Copy word for word, please, the lines of the entries below running from the one containing "## Screenshot" to the one containing "If you or your", both ends included.
-- -- --
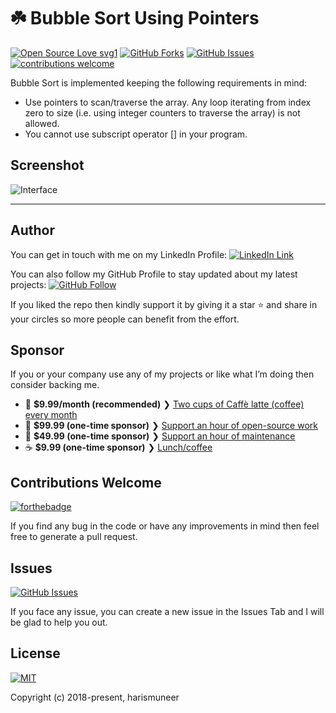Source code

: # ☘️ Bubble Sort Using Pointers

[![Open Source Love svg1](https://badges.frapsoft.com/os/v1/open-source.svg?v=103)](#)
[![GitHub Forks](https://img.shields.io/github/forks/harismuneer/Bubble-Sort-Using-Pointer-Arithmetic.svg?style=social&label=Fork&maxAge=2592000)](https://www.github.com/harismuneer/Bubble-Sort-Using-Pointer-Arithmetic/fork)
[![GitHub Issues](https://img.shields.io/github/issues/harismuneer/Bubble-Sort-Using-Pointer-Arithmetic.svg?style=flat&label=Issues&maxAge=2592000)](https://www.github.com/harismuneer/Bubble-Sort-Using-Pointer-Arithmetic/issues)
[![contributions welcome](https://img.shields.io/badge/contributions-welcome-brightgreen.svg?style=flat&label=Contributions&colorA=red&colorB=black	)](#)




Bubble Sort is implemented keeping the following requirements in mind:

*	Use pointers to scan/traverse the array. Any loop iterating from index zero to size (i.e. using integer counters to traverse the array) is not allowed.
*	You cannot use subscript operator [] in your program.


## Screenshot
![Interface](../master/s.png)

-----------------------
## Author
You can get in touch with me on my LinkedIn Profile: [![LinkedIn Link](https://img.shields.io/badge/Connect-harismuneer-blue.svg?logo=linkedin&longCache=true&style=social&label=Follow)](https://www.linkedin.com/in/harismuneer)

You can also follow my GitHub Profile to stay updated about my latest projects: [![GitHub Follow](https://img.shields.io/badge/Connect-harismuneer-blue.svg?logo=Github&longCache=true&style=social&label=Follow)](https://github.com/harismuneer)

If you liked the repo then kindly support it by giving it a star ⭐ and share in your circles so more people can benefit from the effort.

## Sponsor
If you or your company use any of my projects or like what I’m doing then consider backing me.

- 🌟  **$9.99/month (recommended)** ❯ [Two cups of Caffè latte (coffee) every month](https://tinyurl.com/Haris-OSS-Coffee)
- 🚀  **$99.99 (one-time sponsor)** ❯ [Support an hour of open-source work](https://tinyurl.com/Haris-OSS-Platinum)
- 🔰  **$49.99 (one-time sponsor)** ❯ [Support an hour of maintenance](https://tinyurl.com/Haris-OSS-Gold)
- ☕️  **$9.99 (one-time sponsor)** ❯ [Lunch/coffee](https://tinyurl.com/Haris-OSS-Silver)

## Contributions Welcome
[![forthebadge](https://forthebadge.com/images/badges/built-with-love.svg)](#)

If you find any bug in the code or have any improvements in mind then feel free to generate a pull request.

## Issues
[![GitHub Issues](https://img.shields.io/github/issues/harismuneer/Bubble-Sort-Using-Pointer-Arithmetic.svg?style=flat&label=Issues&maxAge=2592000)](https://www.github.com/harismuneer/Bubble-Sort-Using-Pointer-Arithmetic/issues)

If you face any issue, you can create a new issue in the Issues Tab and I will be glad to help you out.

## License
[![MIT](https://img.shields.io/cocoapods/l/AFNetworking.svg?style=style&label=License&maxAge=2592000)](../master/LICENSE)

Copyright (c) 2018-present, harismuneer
-- -- --
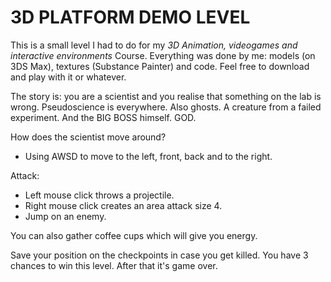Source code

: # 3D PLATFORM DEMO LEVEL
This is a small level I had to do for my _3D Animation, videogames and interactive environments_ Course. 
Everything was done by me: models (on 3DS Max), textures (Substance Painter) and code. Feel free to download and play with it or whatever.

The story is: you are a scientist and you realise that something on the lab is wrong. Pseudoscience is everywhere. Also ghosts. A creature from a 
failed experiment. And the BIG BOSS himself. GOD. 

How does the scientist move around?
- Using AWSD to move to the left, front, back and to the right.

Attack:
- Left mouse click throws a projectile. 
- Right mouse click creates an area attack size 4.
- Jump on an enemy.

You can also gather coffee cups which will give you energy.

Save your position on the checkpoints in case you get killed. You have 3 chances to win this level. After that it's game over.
-- -- --
## Expected output:
## Screenshot
![Interface](../master/s.png)

-----------------------
## Author
You can get in touch with me on my LinkedIn Profile: [![LinkedIn Link](https://img.shields.io/badge/Connect-harismuneer-blue.svg?logo=linkedin&longCache=true&style=social&label=Follow)](https://www.linkedin.com/in/harismuneer)

You can also follow my GitHub Profile to stay updated about my latest projects: [![GitHub Follow](https://img.shields.io/badge/Connect-harismuneer-blue.svg?logo=Github&longCache=true&style=social&label=Follow)](https://github.com/harismuneer)

If you liked the repo then kindly support it by giving it a star ⭐ and share in your circles so more people can benefit from the effort.

## Sponsor
If you or your company use any of my projects or like what I’m doing then consider backing me.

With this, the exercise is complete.